▸ Exercise directions
Once you find a line containing the word "cdots" in the entries below, copy it.

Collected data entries
■ ■ ■ ■
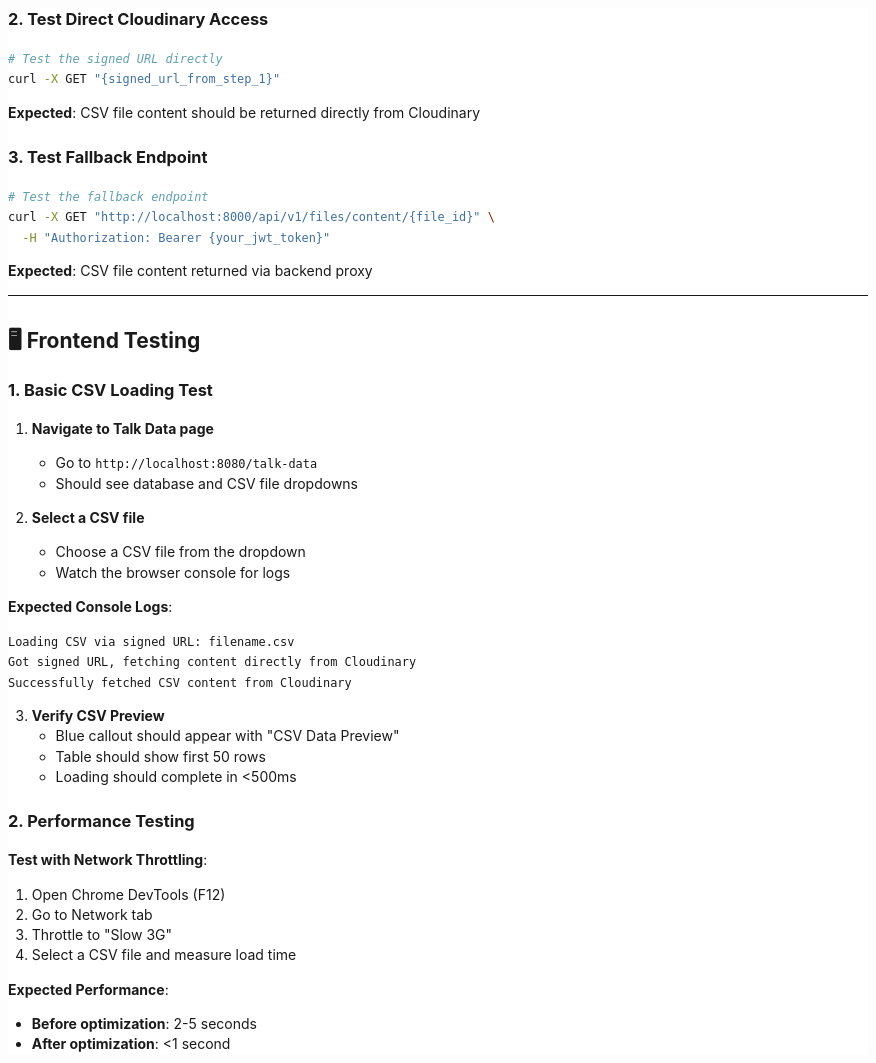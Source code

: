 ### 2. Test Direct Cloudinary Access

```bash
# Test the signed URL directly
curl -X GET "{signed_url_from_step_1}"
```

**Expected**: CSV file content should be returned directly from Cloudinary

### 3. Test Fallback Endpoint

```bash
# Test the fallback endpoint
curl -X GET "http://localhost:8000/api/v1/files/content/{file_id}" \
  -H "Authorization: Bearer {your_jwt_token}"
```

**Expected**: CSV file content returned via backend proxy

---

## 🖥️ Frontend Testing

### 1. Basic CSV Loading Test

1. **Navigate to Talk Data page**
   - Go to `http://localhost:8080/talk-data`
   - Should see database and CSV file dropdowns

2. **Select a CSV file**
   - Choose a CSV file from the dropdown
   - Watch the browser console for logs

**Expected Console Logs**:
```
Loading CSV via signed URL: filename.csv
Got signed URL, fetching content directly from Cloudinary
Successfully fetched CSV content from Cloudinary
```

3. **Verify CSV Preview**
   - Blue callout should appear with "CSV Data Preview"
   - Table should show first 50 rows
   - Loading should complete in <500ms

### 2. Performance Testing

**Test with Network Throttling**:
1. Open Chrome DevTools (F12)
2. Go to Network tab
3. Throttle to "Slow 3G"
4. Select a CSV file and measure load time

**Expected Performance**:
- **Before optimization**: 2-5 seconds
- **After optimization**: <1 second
■ ■ ■ ■
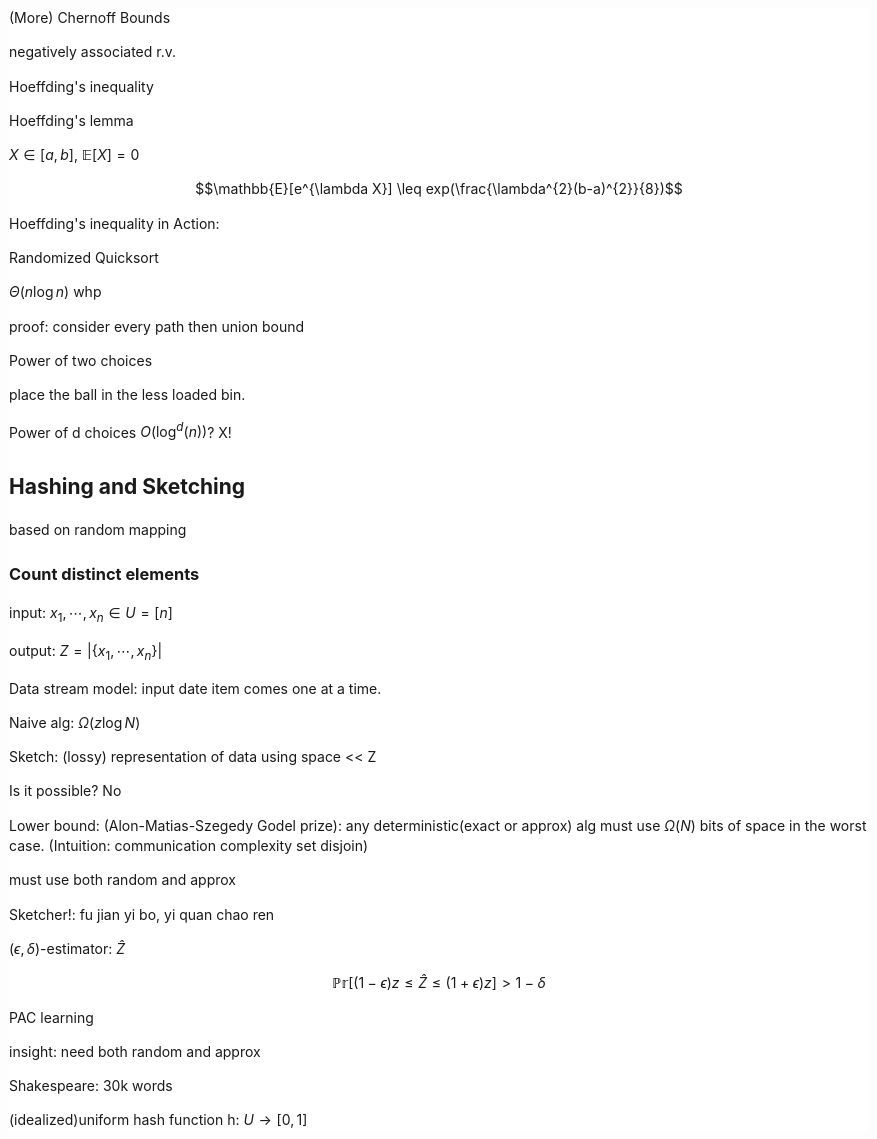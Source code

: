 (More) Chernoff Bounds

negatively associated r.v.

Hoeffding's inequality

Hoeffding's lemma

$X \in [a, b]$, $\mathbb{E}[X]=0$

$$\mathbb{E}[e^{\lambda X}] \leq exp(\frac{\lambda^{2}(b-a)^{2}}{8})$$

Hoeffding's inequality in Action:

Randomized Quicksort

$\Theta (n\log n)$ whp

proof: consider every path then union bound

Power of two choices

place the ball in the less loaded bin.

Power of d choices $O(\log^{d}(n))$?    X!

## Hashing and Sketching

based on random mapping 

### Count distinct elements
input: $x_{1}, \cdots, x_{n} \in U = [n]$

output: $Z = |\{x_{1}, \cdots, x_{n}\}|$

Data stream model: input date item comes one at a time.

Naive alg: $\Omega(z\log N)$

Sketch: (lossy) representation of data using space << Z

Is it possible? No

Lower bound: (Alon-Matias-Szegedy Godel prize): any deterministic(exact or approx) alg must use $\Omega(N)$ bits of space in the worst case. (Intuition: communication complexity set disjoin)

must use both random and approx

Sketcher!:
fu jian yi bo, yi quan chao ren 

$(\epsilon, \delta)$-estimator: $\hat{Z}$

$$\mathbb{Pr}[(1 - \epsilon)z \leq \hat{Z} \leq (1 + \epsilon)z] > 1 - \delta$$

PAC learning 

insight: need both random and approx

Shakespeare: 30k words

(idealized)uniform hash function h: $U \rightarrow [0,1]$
■ ■ ■ ■
▸ Answer to this task
input: $x_{1}, \cdots, x_{n} \in U = [n]$
output: $Z = |\{x_{1}, \cdots, x_{n}\}|$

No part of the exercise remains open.